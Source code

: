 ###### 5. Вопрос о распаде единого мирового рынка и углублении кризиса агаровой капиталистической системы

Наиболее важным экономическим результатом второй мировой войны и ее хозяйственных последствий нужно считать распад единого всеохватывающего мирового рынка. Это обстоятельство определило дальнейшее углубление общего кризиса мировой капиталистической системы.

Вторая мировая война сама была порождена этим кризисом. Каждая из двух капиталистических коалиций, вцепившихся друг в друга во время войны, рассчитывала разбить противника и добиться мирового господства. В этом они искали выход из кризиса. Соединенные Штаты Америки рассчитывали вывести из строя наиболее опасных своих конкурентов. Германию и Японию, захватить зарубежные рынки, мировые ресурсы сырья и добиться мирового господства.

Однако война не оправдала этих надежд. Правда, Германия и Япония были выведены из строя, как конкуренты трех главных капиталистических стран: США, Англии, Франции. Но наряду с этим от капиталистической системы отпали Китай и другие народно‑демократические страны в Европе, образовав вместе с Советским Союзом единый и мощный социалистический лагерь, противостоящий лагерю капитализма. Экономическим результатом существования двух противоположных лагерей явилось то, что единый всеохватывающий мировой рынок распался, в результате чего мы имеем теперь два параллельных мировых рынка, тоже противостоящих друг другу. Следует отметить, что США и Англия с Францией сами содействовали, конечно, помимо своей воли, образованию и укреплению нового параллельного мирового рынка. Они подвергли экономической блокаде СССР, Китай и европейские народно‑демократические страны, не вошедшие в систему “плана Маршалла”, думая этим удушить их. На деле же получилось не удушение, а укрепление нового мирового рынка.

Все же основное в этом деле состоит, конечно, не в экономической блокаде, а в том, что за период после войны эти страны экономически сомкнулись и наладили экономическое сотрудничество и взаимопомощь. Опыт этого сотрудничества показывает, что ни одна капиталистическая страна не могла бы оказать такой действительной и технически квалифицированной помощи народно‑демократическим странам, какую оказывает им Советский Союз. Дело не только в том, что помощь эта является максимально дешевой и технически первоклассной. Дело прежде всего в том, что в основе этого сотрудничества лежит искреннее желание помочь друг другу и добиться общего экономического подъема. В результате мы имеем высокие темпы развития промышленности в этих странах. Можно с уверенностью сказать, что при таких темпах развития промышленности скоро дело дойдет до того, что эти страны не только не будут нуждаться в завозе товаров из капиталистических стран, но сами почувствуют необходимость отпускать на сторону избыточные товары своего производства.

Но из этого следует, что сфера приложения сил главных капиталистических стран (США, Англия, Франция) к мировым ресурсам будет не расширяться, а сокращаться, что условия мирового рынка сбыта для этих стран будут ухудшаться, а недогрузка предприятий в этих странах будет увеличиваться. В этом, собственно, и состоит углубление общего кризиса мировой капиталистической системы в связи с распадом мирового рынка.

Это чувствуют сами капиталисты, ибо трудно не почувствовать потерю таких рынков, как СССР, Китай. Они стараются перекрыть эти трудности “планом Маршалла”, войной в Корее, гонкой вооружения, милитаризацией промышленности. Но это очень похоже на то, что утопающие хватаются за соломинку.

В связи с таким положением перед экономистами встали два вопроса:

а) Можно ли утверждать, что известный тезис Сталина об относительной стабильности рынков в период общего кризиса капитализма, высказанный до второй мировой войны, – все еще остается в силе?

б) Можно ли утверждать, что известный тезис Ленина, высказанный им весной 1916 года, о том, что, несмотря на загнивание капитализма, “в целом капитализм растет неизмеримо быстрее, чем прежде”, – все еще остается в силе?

==========

* **Work to complete**: Restate the records exactly. Leave nothing out.

* **Answer box**:
Source code

: ###### 5. Вопрос о распаде единого мирового рынка и углублении кризиса агаровой капиталистической системы

Наиболее важным экономическим результатом второй мировой войны и ее хозяйственных последствий нужно считать распад единого всеохватывающего мирового рынка. Это обстоятельство определило дальнейшее углубление общего кризиса мировой капиталистической системы.

Вторая мировая война сама была порождена этим кризисом. Каждая из двух капиталистических коалиций, вцепившихся друг в друга во время войны, рассчитывала разбить противника и добиться мирового господства. В этом они искали выход из кризиса. Соединенные Штаты Америки рассчитывали вывести из строя наиболее опасных своих конкурентов. Германию и Японию, захватить зарубежные рынки, мировые ресурсы сырья и добиться мирового господства.

Однако война не оправдала этих надежд. Правда, Германия и Япония были выведены из строя, как конкуренты трех главных капиталистических стран: США, Англии, Франции. Но наряду с этим от капиталистической системы отпали Китай и другие народно‑демократические страны в Европе, образовав вместе с Советским Союзом единый и мощный социалистический лагерь, противостоящий лагерю капитализма. Экономическим результатом существования двух противоположных лагерей явилось то, что единый всеохватывающий мировой рынок распался, в результате чего мы имеем теперь два параллельных мировых рынка, тоже противостоящих друг другу. Следует отметить, что США и Англия с Францией сами содействовали, конечно, помимо своей воли, образованию и укреплению нового параллельного мирового рынка. Они подвергли экономической блокаде СССР, Китай и европейские народно‑демократические страны, не вошедшие в систему “плана Маршалла”, думая этим удушить их. На деле же получилось не удушение, а укрепление нового мирового рынка.

Все же основное в этом деле состоит, конечно, не в экономической блокаде, а в том, что за период после войны эти страны экономически сомкнулись и наладили экономическое сотрудничество и взаимопомощь. Опыт этого сотрудничества показывает, что ни одна капиталистическая страна не могла бы оказать такой действительной и технически квалифицированной помощи народно‑демократическим странам, какую оказывает им Советский Союз. Дело не только в том, что помощь эта является максимально дешевой и технически первоклассной. Дело прежде всего в том, что в основе этого сотрудничества лежит искреннее желание помочь друг другу и добиться общего экономического подъема. В результате мы имеем высокие темпы развития промышленности в этих странах. Можно с уверенностью сказать, что при таких темпах развития промышленности скоро дело дойдет до того, что эти страны не только не будут нуждаться в завозе товаров из капиталистических стран, но сами почувствуют необходимость отпускать на сторону избыточные товары своего производства.

Но из этого следует, что сфера приложения сил главных капиталистических стран (США, Англия, Франция) к мировым ресурсам будет не расширяться, а сокращаться, что условия мирового рынка сбыта для этих стран будут ухудшаться, а недогрузка предприятий в этих странах будет увеличиваться. В этом, собственно, и состоит углубление общего кризиса мировой капиталистической системы в связи с распадом мирового рынка.

Это чувствуют сами капиталисты, ибо трудно не почувствовать потерю таких рынков, как СССР, Китай. Они стараются перекрыть эти трудности “планом Маршалла”, войной в Корее, гонкой вооружения, милитаризацией промышленности. Но это очень похоже на то, что утопающие хватаются за соломинку.

В связи с таким положением перед экономистами встали два вопроса:

а) Можно ли утверждать, что известный тезис Сталина об относительной стабильности рынков в период общего кризиса капитализма, высказанный до второй мировой войны, – все еще остается в силе?

б) Можно ли утверждать, что известный тезис Ленина, высказанный им весной 1916 года, о том, что, несмотря на загнивание капитализма, “в целом капитализм растет неизмеримо быстрее, чем прежде”, – все еще остается в силе?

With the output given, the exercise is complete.